*** Opening Extracted material ***

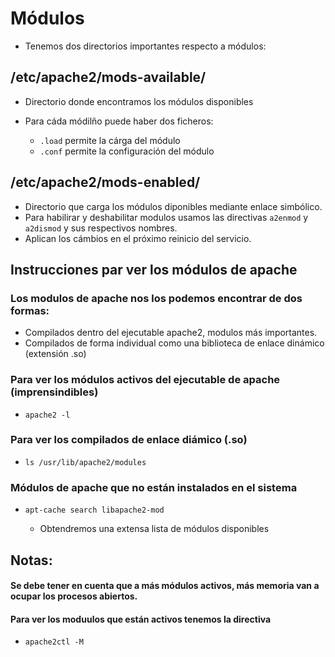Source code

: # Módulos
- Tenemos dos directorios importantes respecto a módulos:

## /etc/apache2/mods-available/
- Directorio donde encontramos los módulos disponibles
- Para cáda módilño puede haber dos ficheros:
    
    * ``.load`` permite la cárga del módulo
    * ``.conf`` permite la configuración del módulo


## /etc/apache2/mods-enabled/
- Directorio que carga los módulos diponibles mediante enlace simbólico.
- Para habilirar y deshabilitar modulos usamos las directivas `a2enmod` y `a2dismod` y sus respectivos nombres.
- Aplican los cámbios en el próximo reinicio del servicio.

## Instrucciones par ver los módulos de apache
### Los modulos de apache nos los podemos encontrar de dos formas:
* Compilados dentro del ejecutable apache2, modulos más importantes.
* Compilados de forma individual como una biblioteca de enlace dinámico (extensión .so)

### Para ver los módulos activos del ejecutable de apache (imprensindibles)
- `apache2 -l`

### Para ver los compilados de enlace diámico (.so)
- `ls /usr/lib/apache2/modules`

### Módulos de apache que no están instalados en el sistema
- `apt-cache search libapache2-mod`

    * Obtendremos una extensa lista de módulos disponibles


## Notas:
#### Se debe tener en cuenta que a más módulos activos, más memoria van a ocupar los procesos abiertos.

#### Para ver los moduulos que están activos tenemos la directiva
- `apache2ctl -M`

*** Closing Extracted material ***
*** Opening Extracted material ***

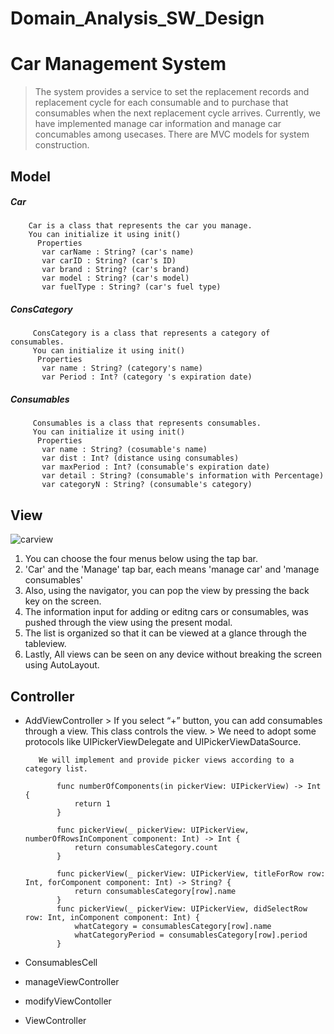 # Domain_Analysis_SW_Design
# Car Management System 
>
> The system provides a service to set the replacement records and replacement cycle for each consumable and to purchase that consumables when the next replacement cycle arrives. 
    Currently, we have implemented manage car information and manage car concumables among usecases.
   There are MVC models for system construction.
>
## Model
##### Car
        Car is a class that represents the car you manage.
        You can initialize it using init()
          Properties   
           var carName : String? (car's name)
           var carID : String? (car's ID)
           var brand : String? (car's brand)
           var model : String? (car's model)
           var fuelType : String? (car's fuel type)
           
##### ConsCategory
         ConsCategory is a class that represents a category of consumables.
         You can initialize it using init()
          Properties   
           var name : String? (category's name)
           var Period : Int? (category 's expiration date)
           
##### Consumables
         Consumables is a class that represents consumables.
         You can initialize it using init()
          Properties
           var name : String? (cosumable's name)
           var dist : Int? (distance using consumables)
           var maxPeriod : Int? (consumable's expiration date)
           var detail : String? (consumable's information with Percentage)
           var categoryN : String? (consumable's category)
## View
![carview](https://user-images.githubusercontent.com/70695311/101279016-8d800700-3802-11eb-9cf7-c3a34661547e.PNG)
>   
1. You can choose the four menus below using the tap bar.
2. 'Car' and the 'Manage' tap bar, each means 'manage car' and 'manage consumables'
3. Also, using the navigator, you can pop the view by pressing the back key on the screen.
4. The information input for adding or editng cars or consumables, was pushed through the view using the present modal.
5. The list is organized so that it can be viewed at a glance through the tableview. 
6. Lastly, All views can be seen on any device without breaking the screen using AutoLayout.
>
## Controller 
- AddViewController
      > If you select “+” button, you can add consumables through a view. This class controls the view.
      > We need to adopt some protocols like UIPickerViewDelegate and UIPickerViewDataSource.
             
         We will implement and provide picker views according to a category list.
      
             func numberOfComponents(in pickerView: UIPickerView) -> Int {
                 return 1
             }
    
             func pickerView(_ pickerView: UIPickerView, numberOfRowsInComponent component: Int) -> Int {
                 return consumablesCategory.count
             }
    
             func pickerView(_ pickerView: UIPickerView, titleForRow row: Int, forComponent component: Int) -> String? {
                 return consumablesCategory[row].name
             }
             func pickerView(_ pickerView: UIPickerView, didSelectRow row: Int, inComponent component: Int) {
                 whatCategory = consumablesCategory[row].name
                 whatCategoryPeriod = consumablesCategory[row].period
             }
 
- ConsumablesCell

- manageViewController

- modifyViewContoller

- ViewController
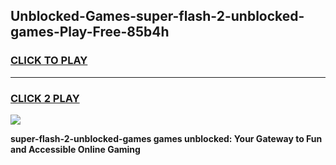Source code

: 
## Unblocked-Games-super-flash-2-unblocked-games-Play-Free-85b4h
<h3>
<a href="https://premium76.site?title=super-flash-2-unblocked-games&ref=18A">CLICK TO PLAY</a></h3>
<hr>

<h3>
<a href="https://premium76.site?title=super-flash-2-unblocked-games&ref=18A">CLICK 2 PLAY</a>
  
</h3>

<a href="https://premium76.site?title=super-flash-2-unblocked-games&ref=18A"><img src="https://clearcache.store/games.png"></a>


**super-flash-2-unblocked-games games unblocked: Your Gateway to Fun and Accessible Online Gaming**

*** Closing Extracted material ***

**What to work on**
Copy each line above that contains the string "modulos".

**Task output**
- Para habilirar y deshabilitar modulos usamos las directivas `a2enmod` y `a2dismod` y sus respectivos nombres.
### Los modulos de apache nos los podemos encontrar de dos formas:
* Compilados dentro del ejecutable apache2, modulos más importantes.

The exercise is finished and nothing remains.